==== Input
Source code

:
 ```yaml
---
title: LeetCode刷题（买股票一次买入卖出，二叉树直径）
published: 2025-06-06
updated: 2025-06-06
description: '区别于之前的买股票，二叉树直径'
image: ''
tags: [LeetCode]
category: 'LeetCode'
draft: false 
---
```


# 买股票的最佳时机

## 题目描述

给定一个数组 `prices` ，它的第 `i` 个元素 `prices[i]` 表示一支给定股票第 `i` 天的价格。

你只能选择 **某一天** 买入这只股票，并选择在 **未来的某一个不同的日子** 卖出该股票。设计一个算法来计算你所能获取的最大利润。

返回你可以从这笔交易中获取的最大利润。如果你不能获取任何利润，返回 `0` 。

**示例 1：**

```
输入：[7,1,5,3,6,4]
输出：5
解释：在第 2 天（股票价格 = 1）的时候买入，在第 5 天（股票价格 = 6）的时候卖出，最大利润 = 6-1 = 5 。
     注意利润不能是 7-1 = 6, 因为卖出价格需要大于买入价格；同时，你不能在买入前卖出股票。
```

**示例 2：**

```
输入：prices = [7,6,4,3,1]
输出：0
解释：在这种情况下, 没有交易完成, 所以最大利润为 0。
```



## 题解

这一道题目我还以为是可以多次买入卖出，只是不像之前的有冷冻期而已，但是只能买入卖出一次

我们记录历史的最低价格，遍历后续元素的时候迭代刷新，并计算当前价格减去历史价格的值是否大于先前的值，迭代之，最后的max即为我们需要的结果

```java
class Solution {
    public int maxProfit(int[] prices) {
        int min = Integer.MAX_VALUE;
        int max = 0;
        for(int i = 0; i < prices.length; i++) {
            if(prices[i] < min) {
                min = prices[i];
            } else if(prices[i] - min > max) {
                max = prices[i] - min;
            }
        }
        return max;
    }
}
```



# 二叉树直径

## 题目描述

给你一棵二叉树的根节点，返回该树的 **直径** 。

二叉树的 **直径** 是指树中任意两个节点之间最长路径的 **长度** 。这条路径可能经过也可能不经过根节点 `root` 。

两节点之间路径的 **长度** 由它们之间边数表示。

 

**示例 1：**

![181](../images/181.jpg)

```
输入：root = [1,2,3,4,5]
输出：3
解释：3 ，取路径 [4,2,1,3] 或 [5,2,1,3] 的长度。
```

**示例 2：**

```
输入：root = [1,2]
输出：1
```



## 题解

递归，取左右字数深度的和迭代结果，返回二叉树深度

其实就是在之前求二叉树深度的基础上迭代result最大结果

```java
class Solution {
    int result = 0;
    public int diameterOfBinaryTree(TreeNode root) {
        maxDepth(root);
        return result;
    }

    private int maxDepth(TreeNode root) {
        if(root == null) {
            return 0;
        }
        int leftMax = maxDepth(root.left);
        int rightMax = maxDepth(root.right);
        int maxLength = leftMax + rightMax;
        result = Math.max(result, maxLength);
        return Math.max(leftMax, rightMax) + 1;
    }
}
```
========
● **Exercise description**
Write out all the records above one more time, exactly.

● **Result**
Source code

:
 ```yaml
---
title: LeetCode刷题（买股票一次买入卖出，二叉树直径）
published: 2025-06-06
updated: 2025-06-06
description: '区别于之前的买股票，二叉树直径'
image: ''
tags: [LeetCode]
category: 'LeetCode'
draft: false 
---
```


# 买股票的最佳时机

## 题目描述

给定一个数组 `prices` ，它的第 `i` 个元素 `prices[i]` 表示一支给定股票第 `i` 天的价格。

你只能选择 **某一天** 买入这只股票，并选择在 **未来的某一个不同的日子** 卖出该股票。设计一个算法来计算你所能获取的最大利润。

返回你可以从这笔交易中获取的最大利润。如果你不能获取任何利润，返回 `0` 。

**示例 1：**

```
输入：[7,1,5,3,6,4]
输出：5
解释：在第 2 天（股票价格 = 1）的时候买入，在第 5 天（股票价格 = 6）的时候卖出，最大利润 = 6-1 = 5 。
     注意利润不能是 7-1 = 6, 因为卖出价格需要大于买入价格；同时，你不能在买入前卖出股票。
```

**示例 2：**

```
输入：prices = [7,6,4,3,1]
输出：0
解释：在这种情况下, 没有交易完成, 所以最大利润为 0。
```



## 题解

这一道题目我还以为是可以多次买入卖出，只是不像之前的有冷冻期而已，但是只能买入卖出一次

我们记录历史的最低价格，遍历后续元素的时候迭代刷新，并计算当前价格减去历史价格的值是否大于先前的值，迭代之，最后的max即为我们需要的结果

```java
class Solution {
    public int maxProfit(int[] prices) {
        int min = Integer.MAX_VALUE;
        int max = 0;
        for(int i = 0; i < prices.length; i++) {
            if(prices[i] < min) {
                min = prices[i];
            } else if(prices[i] - min > max) {
                max = prices[i] - min;
            }
        }
        return max;
    }
}
```



# 二叉树直径

## 题目描述

给你一棵二叉树的根节点，返回该树的 **直径** 。

二叉树的 **直径** 是指树中任意两个节点之间最长路径的 **长度** 。这条路径可能经过也可能不经过根节点 `root` 。

两节点之间路径的 **长度** 由它们之间边数表示。

 

**示例 1：**

![181](../images/181.jpg)

```
输入：root = [1,2,3,4,5]
输出：3
解释：3 ，取路径 [4,2,1,3] 或 [5,2,1,3] 的长度。
```

**示例 2：**

```
输入：root = [1,2]
输出：1
```



## 题解

递归，取左右字数深度的和迭代结果，返回二叉树深度

其实就是在之前求二叉树深度的基础上迭代result最大结果

```java
class Solution {
    int result = 0;
    public int diameterOfBinaryTree(TreeNode root) {
        maxDepth(root);
        return result;
    }

    private int maxDepth(TreeNode root) {
        if(root == null) {
            return 0;
        }
        int leftMax = maxDepth(root.left);
        int rightMax = maxDepth(root.right);
        int maxLength = leftMax + rightMax;
        result = Math.max(result, maxLength);
        return Math.max(leftMax, rightMax) + 1;
    }
}
```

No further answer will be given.